Two rival Afghan commanders are renewing promises to end their feuding after meeting with a delegation from the U.N. Security Council. Generals Atta Mohammed and Abdul-Rashid Dostum met with the U.N. ambassadors in the provincial capital Mazar-e Sharif. Both commanders promised to respect Afghanistan's central government and cooperate to end fighting between their forces.

The militias of General Atta, an ethnic Tajik, and General Dostum, an Uzbek, have battled with each other during the past several weeks, leaving dozens dead.

Both commanders are under the authority of the Afghan armed forces, but have been accused of acting as semi-autonomous warlords, locked in a struggle for territory in northern Afghanistan.
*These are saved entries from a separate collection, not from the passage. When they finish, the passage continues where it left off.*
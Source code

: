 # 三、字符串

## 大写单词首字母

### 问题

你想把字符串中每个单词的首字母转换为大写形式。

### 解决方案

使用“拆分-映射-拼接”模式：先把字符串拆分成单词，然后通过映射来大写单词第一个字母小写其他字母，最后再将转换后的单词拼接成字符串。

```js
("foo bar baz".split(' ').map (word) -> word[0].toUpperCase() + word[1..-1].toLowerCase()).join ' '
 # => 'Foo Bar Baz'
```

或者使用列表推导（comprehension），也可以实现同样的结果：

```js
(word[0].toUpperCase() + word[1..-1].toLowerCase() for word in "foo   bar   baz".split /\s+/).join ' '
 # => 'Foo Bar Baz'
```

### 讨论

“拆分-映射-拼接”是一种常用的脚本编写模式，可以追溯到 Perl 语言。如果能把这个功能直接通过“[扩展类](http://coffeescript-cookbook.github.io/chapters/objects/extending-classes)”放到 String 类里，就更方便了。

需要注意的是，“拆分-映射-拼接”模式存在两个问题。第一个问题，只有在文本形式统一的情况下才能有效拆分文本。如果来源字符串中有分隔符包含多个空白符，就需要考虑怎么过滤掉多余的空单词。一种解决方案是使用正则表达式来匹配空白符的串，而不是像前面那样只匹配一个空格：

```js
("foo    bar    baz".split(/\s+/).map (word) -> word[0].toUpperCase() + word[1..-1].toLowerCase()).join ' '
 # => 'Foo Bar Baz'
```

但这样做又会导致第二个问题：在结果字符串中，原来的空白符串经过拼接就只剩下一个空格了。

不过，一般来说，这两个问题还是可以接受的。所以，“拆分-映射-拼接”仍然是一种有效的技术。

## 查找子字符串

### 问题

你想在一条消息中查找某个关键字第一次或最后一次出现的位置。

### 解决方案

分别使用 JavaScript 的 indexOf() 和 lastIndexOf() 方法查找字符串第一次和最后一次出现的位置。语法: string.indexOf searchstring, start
The two generals said they assured the Security Council ambassadors at their meeting that they would halt the fighting. They added that they agree in principle with plans to integrate their units into the centrally controlled military.

General Atta and General Dostum have claimed in the past that much of the fighting between their militias was instigated by their subordinates.

Afghan Interior Minister Ali Jalali says that while the top commanders are responsible for some of the factional fighting, the general security situation does, in fact, depend heavily on lower-level leaders.

"One would think that the major strongmen in the provinces are the problem," he said. "In some cases they are not. The people who are under them are the problem, small warlords or "mini-warlords," or "micro-warlords," who are in charge of a village or a district or several districts."

During their meeting with the U.N. ambassadors, the commanders also discussed the problem of opium production and trafficking, which is believed to fund much of the militant activity across Afghanistan.

The five-day U.N. mission, which includes the U.N. ambassadors of Germany, the United States, Mexico, France, Britain, Bulgaria, and Spain, is meant to show international support for reconstruction efforts in Afghanistan.

The mission comes amid an upsurge in violence during the past few weeks, with an increase in attacks by insurgents across Afghanistan.

As the ambassadors met with the northern generals, a small explosion in the capital, Kabul, rocked the offices of the Commerce Ministry and a U.S. charity group. Police are investigating the blast to determine whether it was deliberate or an accident.